So that's how you do it

Posted by Edward Lewis on

Once you have one way of doing things it's so easy to just stick with it. Times change, fashions come and go, but you're not letting go of your process.

Change is hard, right? We also would have to face up to the fact that we were doing it wrong all the time. We're always afraid that we're doing everything wrong anyway so why start to pull everything apart?

So let me tell you about software. Graphic software. Graphic software created by the Adobe corporation.

I'm sure you're aware of Photoshop. It's how we talk about how every image is manipulated. It's moved on over to being a verb despite Adobe telling everyone it's inappropriate.

Another bit of software that Adobe makes is Illustrator. I LOVE Illustrator. For years it was my go-to program for creating any image. You can create wonderful pictures that are built with vectors.

As a result, those pictures can scale as big as you want. Want a one-inch button? There you go. Want to wrap a building? You're already done.

Want to export the file to a laser cutter so that you can cut those shapes out of wood or acrylic? You can do that!

I love this program so much that when it came time to make my own calendar I naturally used it. I used it for years. It was used for every different variation.

Then my computer exploded!

My computer didn't really explode.

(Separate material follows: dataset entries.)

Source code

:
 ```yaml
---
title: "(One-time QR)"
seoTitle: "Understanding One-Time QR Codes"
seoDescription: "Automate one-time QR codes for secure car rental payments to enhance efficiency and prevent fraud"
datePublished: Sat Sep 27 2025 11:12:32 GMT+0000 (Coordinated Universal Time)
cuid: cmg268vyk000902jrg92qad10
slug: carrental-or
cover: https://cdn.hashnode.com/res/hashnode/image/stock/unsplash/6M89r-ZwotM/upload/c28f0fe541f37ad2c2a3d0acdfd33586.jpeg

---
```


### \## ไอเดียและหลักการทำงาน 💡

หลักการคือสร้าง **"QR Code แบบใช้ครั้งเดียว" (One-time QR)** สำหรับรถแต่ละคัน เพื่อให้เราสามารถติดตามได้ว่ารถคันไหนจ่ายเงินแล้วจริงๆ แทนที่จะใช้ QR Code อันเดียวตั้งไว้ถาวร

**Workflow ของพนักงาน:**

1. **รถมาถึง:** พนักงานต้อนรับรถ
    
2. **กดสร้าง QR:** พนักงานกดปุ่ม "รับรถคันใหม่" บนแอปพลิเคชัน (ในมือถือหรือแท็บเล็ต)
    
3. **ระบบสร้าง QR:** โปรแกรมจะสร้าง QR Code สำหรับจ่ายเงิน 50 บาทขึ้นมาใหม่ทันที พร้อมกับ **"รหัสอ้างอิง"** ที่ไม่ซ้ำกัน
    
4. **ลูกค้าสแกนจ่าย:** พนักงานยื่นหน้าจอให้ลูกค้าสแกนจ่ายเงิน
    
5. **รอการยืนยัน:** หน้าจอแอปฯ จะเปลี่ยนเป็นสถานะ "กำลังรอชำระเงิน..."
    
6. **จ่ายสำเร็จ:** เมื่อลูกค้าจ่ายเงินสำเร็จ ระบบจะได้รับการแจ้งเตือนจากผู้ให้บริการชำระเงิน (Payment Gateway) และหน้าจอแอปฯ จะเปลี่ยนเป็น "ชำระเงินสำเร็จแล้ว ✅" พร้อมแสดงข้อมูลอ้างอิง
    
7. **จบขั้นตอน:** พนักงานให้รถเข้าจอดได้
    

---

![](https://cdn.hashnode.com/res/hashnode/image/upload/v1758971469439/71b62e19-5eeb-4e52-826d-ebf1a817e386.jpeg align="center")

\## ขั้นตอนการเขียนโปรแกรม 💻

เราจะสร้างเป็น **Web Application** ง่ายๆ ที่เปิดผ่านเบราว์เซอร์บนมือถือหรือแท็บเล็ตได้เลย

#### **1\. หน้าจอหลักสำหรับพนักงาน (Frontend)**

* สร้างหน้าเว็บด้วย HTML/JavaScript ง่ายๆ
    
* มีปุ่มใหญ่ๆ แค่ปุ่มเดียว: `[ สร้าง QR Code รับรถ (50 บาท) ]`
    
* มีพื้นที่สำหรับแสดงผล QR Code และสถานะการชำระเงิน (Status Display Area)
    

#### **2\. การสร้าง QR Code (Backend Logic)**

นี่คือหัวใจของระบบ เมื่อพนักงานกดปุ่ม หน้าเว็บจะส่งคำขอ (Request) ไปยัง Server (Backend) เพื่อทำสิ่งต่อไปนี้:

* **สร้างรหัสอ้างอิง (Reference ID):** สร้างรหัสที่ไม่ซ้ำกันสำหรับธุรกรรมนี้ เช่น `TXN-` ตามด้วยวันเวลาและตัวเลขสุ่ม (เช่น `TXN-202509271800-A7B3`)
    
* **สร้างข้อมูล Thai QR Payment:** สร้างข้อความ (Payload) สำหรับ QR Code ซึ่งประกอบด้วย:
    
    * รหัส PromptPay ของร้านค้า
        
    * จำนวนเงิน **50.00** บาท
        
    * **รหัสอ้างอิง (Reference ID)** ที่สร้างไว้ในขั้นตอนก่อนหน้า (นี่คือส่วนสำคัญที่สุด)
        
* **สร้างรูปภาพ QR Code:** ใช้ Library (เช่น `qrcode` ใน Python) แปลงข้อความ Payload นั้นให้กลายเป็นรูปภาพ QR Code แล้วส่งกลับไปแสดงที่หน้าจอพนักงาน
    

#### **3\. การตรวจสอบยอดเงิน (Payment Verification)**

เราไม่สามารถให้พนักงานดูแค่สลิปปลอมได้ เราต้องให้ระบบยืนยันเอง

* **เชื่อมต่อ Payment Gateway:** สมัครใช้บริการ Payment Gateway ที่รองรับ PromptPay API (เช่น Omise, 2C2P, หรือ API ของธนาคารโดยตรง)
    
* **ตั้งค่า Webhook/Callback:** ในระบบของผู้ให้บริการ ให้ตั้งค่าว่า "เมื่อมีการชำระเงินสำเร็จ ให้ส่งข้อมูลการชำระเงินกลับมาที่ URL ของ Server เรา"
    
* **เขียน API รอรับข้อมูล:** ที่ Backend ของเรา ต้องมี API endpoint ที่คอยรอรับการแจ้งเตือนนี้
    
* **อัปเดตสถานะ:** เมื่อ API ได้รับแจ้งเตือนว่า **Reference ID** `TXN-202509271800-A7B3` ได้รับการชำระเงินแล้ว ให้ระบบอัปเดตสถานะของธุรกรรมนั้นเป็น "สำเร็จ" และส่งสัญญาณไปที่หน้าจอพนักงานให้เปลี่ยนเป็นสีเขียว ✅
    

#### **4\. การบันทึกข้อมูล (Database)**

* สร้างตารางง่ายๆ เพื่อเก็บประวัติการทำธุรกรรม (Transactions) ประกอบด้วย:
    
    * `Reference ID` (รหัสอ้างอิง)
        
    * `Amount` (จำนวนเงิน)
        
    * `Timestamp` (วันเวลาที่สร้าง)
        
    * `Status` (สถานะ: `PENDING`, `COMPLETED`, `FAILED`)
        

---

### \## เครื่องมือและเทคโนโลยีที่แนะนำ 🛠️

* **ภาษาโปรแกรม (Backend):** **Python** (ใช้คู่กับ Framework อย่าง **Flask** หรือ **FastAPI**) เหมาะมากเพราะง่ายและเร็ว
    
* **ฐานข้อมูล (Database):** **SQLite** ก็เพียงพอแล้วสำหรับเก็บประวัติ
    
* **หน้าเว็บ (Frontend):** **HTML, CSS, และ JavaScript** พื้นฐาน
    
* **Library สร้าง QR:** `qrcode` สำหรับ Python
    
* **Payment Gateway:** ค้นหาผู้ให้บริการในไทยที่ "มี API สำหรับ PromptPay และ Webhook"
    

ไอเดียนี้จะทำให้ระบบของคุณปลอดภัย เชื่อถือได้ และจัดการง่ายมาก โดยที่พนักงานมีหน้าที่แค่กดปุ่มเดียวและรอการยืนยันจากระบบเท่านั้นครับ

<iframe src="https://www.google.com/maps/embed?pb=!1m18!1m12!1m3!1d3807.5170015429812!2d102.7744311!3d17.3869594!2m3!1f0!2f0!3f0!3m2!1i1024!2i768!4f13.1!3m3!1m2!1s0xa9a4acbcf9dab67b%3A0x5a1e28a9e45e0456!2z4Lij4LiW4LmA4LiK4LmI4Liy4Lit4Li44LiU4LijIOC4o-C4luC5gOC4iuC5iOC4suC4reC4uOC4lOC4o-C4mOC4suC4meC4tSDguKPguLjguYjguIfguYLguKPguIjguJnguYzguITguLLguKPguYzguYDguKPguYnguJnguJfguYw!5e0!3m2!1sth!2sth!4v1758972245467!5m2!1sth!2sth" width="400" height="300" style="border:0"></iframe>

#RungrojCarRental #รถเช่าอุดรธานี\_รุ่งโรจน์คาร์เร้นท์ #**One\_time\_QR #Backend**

The battery inside decided it would have enough and one of the traditional funerals for a lithium battery is to slowly expand. Unfortunately this one expanded inside my laptop, breaking everything else along the way.

My purchased copy of Illustrator went right along with it. So I had to get an Adobe Cloud account. Which is when I remembered something about InDesign, an Adobe program for laying out stuff for print.

I opened it up and started messing around to see how it worked. Within about ten minutes or so I realized I was an idiot. This is the program I should have been using all these years.

I was wrong. I wasted so much time. I made so many useless mistakes along the way that InDesign would have prevented. I should've done the research.

I should've asked my wife for advice since she's a graphic designer. That one embarrassed both of us quite a bit.

That's OK. It's always about starting from now. I could've done it better before, but so what? It doesn't change my life now. My life has improved. My workflow has improved.

I have a new tool and I love it.

When I want to dive back into playing with vectors to make some new images I will be sure to play some music and get lost in Illustrator.

I have more options now and that's how it should be.